> What to do
Each line of the records below that contains "have" needs to be copied.

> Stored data
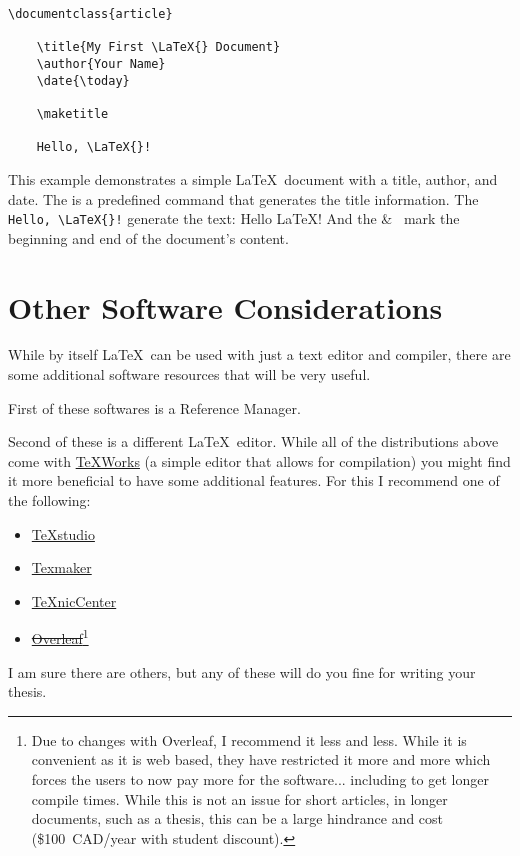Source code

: 		\begin{lstlisting}[style=LaTeXStyle]
\documentclass{article}

    \title{My First \LaTeX{} Document}
    \author{Your Name}
    \date{\today}
    
    \maketitle
    
    Hello, \LaTeX{}!

		\end{lstlisting}
		This example demonstrates a simple \LaTeX\ document with a title, author, and date. 
		The  is a predefined command that generates the title information.
		The \lstinline|Hello, \LaTeX{}!| generate the text: Hello \LaTeX!
		And the  \&\  mark the beginning and end of the document's content.

	\section{Other Software Considerations}
		While by itself \LaTeX\ can be used with just a text editor and compiler, there are some additional software resources that will be very useful.
		
		First of these softwares is a Reference Manager.
		
		
		Second of these is a different \LaTeX\ editor.
		While all of the distributions above come with \href{https://www.tug.org/texworks/}{TeXWorks} (a simple editor that allows for compilation) you might find it more beneficial to have some additional features.
		For this I recommend one of the following:
		\begin{itemize}
			\item \href{https://www.texstudio.org/}{TeXstudio}
			\item \href{http://www.xm1math.net/texmaker/}{Texmaker}
			\item \href{http://www.texniccenter.org/}{TeXnicCenter}
			\item \href{https://www.overleaf.com/}{\sout{Overleaf}}\footnote{Due to changes with Overleaf, I recommend it less and less. While it is convenient as it is web based, they have restricted it more and more which forces the users to now pay more for the software... including to get longer compile times. While this is not an issue for short articles, in longer documents, such as a thesis, this can be a large hindrance and cost (\$100~CAD/year with student discount).}
		\end{itemize}
		I am sure there are others, but any of these will do you fine for writing your thesis.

> Solution to the problem
		While all of the distributions above come with \href{https://www.tug.org/texworks/}{TeXWorks} (a simple editor that allows for compilation) you might find it more beneficial to have some additional features.
			\item \href{https://www.overleaf.com/}{\sout{Overleaf}}\footnote{Due to changes with Overleaf, I recommend it less and less. While it is convenient as it is web based, they have restricted it more and more which forces the users to now pay more for the software... including to get longer compile times. While this is not an issue for short articles, in longer documents, such as a thesis, this can be a large hindrance and cost (\$100~CAD/year with student discount).}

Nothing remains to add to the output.